• _WHAT YOU NEED TO DO_:
Reproduce only the top of the records, down to and including the line containing "Lists all slack".

• _Records from a collection_:
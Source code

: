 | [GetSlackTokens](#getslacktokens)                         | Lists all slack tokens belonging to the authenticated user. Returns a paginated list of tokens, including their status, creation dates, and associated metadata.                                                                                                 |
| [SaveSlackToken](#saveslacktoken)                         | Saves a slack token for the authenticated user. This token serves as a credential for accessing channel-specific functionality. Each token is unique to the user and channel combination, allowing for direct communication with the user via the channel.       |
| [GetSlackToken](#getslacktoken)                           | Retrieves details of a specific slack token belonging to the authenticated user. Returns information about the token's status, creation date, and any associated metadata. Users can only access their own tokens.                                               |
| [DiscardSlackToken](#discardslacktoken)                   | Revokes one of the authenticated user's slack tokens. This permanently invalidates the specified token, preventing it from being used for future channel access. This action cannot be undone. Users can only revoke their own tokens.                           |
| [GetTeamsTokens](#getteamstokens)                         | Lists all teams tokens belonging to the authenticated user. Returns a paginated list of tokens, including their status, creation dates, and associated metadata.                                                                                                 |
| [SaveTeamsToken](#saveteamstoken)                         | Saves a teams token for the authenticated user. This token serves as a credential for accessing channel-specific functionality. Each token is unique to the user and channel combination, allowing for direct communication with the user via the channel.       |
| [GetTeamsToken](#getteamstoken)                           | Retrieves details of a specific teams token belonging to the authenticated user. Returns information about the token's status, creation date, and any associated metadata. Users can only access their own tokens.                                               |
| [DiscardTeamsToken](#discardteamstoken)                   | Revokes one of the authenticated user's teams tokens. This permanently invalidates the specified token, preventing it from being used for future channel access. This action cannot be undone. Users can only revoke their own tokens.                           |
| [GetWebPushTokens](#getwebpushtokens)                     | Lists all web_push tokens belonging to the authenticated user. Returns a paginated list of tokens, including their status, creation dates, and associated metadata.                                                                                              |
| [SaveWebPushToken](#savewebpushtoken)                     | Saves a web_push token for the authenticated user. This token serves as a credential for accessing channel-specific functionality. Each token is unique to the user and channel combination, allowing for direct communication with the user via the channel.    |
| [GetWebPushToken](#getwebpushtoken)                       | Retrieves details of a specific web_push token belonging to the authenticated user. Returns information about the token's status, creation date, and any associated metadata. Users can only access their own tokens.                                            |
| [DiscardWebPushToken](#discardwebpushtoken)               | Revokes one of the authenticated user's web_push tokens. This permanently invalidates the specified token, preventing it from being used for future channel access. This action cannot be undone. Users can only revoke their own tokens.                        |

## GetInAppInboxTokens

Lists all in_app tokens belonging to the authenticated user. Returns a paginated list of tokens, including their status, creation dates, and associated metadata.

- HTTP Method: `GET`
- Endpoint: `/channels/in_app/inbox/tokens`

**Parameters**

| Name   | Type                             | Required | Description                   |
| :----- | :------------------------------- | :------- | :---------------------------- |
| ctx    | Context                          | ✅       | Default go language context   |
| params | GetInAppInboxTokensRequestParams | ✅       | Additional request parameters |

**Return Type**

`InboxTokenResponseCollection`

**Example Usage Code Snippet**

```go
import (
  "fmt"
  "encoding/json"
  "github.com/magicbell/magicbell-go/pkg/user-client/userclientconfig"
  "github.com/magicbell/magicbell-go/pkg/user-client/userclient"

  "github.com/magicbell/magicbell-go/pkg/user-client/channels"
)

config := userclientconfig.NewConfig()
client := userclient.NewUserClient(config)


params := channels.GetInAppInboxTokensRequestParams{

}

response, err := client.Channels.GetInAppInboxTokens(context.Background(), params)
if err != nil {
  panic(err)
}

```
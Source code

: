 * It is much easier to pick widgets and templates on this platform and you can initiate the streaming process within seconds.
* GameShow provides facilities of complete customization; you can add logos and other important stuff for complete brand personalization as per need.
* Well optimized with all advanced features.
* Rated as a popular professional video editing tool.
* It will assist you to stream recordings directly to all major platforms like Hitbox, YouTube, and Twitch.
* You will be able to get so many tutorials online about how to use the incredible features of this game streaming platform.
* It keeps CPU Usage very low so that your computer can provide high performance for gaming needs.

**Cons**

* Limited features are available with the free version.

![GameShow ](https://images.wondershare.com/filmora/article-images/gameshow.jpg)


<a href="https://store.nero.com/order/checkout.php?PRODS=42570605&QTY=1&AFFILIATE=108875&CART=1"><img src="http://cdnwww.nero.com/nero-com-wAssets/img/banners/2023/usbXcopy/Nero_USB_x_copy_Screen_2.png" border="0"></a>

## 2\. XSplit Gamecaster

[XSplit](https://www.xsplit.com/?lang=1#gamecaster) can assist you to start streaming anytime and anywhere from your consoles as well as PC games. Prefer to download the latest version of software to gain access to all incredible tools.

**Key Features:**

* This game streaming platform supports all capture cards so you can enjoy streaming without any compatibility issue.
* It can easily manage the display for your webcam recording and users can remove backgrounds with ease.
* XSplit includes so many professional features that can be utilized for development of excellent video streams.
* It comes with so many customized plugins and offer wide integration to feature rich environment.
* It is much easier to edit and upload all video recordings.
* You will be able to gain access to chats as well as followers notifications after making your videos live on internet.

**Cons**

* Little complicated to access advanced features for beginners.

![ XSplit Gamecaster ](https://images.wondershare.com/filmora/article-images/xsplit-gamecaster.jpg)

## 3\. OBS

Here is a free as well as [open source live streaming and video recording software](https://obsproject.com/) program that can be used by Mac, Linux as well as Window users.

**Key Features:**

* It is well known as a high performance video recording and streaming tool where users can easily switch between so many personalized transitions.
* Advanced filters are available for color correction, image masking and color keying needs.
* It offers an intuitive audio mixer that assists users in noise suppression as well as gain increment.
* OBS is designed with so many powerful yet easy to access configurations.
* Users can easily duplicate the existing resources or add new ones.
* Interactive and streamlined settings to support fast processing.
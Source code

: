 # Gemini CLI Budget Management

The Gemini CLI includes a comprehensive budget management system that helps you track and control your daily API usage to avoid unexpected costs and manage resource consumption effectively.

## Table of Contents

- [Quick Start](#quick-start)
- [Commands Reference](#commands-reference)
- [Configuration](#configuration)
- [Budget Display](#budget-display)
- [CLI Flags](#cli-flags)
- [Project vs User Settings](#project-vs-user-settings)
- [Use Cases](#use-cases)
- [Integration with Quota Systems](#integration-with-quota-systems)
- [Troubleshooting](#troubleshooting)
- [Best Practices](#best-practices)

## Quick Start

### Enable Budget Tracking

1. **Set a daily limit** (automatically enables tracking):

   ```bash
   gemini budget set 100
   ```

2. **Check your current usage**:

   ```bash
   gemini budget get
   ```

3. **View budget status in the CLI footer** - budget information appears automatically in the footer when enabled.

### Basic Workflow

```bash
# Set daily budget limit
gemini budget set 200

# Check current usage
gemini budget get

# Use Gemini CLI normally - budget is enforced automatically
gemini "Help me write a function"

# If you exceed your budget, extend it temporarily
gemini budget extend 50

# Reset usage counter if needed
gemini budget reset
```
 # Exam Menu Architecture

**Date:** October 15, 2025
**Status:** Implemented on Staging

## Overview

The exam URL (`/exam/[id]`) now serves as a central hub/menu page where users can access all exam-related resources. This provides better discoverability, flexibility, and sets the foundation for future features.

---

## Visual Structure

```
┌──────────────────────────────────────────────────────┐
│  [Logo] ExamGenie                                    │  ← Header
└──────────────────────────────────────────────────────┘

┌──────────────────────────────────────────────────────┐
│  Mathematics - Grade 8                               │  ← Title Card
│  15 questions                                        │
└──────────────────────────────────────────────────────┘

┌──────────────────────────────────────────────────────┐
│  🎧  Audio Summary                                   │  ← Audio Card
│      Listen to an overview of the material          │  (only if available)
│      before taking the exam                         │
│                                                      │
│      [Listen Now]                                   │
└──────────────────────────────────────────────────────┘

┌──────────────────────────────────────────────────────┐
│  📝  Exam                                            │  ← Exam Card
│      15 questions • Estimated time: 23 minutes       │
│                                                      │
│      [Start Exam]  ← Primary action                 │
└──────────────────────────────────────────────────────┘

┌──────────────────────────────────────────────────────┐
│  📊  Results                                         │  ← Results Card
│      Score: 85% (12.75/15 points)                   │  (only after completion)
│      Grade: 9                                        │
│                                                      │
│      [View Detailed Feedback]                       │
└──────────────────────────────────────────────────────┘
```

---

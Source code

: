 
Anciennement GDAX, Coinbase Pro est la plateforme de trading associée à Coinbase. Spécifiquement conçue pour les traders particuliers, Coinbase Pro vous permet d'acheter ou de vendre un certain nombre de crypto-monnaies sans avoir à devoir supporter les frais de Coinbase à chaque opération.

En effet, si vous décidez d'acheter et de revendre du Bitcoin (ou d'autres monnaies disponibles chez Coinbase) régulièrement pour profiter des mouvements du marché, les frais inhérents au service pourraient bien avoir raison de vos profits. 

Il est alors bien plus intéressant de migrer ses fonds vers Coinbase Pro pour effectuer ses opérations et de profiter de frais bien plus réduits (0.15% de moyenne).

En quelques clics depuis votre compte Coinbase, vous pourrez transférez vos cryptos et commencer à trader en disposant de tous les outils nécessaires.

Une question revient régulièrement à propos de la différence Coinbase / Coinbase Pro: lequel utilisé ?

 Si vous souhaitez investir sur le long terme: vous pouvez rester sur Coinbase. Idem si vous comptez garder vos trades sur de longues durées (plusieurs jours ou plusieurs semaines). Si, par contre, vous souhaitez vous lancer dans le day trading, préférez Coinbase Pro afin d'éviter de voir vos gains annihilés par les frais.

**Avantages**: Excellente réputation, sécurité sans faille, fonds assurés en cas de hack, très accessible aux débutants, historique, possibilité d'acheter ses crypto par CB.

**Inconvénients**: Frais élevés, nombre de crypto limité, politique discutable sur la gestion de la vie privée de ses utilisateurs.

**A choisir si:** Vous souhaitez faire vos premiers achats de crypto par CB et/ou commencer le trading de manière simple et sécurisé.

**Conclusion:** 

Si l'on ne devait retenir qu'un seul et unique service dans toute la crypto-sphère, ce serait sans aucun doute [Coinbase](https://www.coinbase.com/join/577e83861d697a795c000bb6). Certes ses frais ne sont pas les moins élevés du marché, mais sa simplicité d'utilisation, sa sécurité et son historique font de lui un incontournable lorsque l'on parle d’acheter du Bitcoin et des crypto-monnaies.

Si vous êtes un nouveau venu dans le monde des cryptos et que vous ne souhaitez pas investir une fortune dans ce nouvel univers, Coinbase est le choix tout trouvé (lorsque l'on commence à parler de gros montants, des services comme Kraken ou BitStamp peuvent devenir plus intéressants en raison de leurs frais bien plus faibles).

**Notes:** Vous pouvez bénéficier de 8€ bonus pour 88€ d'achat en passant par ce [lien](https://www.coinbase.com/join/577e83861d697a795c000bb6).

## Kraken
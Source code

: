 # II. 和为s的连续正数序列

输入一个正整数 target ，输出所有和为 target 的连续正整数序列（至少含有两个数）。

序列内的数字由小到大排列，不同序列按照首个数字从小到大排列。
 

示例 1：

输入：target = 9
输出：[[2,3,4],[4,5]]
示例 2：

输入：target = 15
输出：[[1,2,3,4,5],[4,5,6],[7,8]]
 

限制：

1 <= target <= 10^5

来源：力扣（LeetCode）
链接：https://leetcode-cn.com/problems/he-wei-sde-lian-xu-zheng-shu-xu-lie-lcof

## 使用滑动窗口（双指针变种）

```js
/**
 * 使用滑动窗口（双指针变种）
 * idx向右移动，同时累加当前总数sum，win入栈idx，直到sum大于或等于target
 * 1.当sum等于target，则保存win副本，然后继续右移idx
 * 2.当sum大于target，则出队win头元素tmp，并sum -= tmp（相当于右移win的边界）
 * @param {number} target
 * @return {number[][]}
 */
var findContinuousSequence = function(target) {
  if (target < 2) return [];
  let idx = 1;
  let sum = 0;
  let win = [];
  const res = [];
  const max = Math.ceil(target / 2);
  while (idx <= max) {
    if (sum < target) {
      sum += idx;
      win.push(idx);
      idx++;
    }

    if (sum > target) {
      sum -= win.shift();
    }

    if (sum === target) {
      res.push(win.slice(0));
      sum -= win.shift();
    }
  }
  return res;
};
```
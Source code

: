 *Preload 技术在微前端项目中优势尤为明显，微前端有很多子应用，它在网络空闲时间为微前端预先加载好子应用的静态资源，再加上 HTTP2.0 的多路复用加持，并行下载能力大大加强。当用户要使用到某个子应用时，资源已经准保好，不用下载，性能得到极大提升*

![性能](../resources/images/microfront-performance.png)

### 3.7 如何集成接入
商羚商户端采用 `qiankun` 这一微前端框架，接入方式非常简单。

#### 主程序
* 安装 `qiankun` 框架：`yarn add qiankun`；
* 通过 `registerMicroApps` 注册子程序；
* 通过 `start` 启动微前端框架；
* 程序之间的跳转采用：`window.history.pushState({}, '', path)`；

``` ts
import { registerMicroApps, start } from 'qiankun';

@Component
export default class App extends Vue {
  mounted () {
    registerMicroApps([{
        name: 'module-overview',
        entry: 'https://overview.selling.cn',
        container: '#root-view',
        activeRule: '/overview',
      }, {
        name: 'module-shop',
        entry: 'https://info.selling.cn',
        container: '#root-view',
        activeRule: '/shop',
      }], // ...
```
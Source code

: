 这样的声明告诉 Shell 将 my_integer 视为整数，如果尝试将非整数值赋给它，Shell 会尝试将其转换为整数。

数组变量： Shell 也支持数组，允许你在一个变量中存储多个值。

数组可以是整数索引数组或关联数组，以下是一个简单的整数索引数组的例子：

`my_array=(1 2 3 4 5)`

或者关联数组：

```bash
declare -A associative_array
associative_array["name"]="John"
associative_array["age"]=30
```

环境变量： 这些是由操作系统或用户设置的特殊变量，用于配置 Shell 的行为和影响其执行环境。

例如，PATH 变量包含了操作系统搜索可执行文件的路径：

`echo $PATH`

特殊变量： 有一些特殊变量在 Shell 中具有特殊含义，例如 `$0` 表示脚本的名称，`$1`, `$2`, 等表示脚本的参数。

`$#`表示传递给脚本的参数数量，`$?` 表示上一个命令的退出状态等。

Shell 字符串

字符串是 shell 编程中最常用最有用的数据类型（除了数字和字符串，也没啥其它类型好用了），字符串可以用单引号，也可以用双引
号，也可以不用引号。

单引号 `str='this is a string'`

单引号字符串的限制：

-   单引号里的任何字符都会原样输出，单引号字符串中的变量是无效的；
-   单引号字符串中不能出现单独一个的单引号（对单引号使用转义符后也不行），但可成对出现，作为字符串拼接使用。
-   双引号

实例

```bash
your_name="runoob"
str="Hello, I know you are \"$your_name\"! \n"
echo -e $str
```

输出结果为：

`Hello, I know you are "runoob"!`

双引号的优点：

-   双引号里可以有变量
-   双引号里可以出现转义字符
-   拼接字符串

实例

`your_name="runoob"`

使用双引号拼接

• _EXPECTED OUTPUT_:
Source code

: | [GetSlackTokens](#getslacktokens)                         | Lists all slack tokens belonging to the authenticated user. Returns a paginated list of tokens, including their status, creation dates, and associated metadata.                                                                                                 |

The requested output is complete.